What is needed
Your job is to retype the records exactly while dropping every picture.

[Collected data]

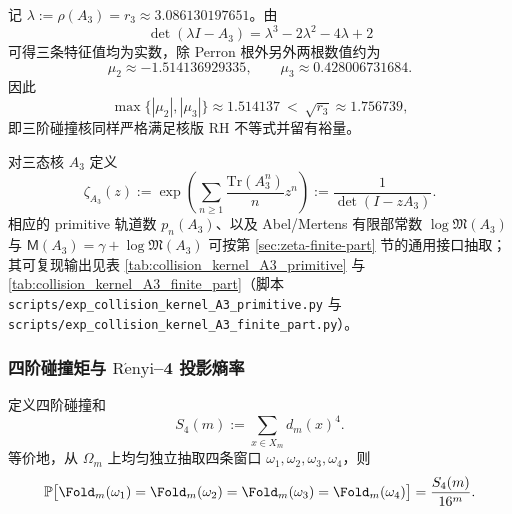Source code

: \begin{remark}\label{rem:pom-collision-rh-margin-a3}
记 \(\lambda:=\rho(A_3)=r_3\approx 3.086130197651\)。由
\[
\det(\lambda I-A_3)=\lambda^3-2\lambda^2-4\lambda+2
\]
可得三条特征值均为实数，除 Perron 根外另外两根数值约为
\[
\mu_2\approx -1.514136929335,\qquad
\mu_3\approx 0.428006731684.
\]
因此
\[
\max\{|\mu_2|,|\mu_3|\}\approx 1.514137\ <\ \sqrt{r_3}\approx 1.756739,
\]
即三阶碰撞核同样严格满足核版 RH 不等式并留有裕量。
\end{remark}

\begin{definition}\label{def:pom-collision-zeta-a3}
对三态核 \(A_3\) 定义
$$
\zeta_{A_3}(z):=\exp\!\left(\sum_{n\ge 1}\frac{\mathrm{Tr}(A_3^n)}{n}z^n\right)
:=\frac{1}{\det(I-zA_3)}.
$$
相应的 primitive 轨道数 \(p_n(A_3)\)、以及 Abel/Mertens 有限部常数 \(\log\mathfrak{M}(A_3)\) 与 \(\mathsf{M}(A_3)=\gamma+\log\mathfrak{M}(A_3)\) 可按第 \ref{sec:zeta-finite-part} 节的通用接口抽取；其可复现输出见表 \ref{tab:collision_kernel_A3_primitive} 与 \ref{tab:collision_kernel_A3_finite_part}（脚本 \texttt{scripts/exp\_collision\_kernel\_A3\_primitive.py} 与 \texttt{scripts/exp\_collision\_kernel\_A3\_finite\_part.py}）。
\end{definition}




\subsubsection{四阶碰撞矩与 \texorpdfstring{$\mathrm{R\acute{e}nyi}$}{Renyi}--4 投影熵率}\label{subsec:pom-s4}
\begin{definition}[四阶折叠碰撞矩]\label{def:pom-s4}
定义四阶碰撞和
$$
S_4(m):=\sum_{x\in X_m} d_m(x)^4.
$$
等价地，从 \(\Omega_m\) 上均匀独立抽取四条窗口 \(\omega_1,\omega_2,\omega_3,\omega_4\)，则
$$
\mathbb{P}\bigl[\Fold_m(\omega_1)=\Fold_m(\omega_2)=\Fold_m(\omega_3)=\Fold_m(\omega_4)\bigr]=\frac{S_4(m)}{16^m}.
$$
\end{definition}

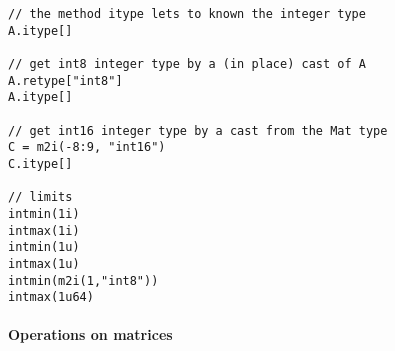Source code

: \begin{mandescription}
\begin{Verbatim}
// the method itype lets to known the integer type
A.itype[]

// get int8 integer type by a (in place) cast of A
A.retype["int8"]
A.itype[]

// get int16 integer type by a cast from the Mat type
C = m2i(-8:9, "int16")
C.itype[]

// limits
intmin(1i)
intmax(1i)
intmin(1u)
intmax(1u)
intmin(m2i(1,"int8"))
intmax(1u64)
\end{Verbatim}


\end{mandescription}

\paragraph{Operations on matrices}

Solution to this exercise
Source code

: \begin{remark}\label{rem:pom-collision-rh-margin-a3}
记 \(\lambda:=\rho(A_3)=r_3\approx 3.086130197651\)。由
\[
\det(\lambda I-A_3)=\lambda^3-2\lambda^2-4\lambda+2
\]
可得三条特征值均为实数，除 Perron 根外另外两根数值约为
\[
\mu_2\approx -1.514136929335,\qquad
\mu_3\approx 0.428006731684.
\]
因此
\[
\max\{|\mu_2|,|\mu_3|\}\approx 1.514137\ <\ \sqrt{r_3}\approx 1.756739,
\]
即三阶碰撞核同样严格满足核版 RH 不等式并留有裕量。
\end{remark}

\begin{definition}\label{def:pom-collision-zeta-a3}
对三态核 \(A_3\) 定义
$$
\zeta_{A_3}(z):=\exp\!\left(\sum_{n\ge 1}\frac{\mathrm{Tr}(A_3^n)}{n}z^n\right)
:=\frac{1}{\det(I-zA_3)}.
$$
相应的 primitive 轨道数 \(p_n(A_3)\)、以及 Abel/Mertens 有限部常数 \(\log\mathfrak{M}(A_3)\) 与 \(\mathsf{M}(A_3)=\gamma+\log\mathfrak{M}(A_3)\) 可按第 \ref{sec:zeta-finite-part} 节的通用接口抽取；其可复现输出见表 \ref{tab:collision_kernel_A3_primitive} 与 \ref{tab:collision_kernel_A3_finite_part}（脚本 \texttt{scripts/exp\_collision\_kernel\_A3\_primitive.py} 与 \texttt{scripts/exp\_collision\_kernel\_A3\_finite\_part.py}）。
\end{definition}




\subsubsection{四阶碰撞矩与 \texorpdfstring{$\mathrm{R\acute{e}nyi}$}{Renyi}--4 投影熵率}\label{subsec:pom-s4}
\begin{definition}[四阶折叠碰撞矩]\label{def:pom-s4}
定义四阶碰撞和
$$
S_4(m):=\sum_{x\in X_m} d_m(x)^4.
$$
等价地，从 \(\Omega_m\) 上均匀独立抽取四条窗口 \(\omega_1,\omega_2,\omega_3,\omega_4\)，则
$$
\mathbb{P}\bigl[\Fold_m(\omega_1)=\Fold_m(\omega_2)=\Fold_m(\omega_3)=\Fold_m(\omega_4)\bigr]=\frac{S_4(m)}{16^m}.
$$
\end{definition}

Source code

: \begin{mandescription}
\begin{Verbatim}
// the method itype lets to known the integer type
A.itype[]

// get int8 integer type by a (in place) cast of A
A.retype["int8"]
A.itype[]

// get int16 integer type by a cast from the Mat type
C = m2i(-8:9, "int16")
C.itype[]

// limits
intmin(1i)
intmax(1i)
intmin(1u)
intmax(1u)
intmin(m2i(1,"int8"))
intmax(1u64)
\end{Verbatim}


\end{mandescription}

\paragraph{Operations on matrices}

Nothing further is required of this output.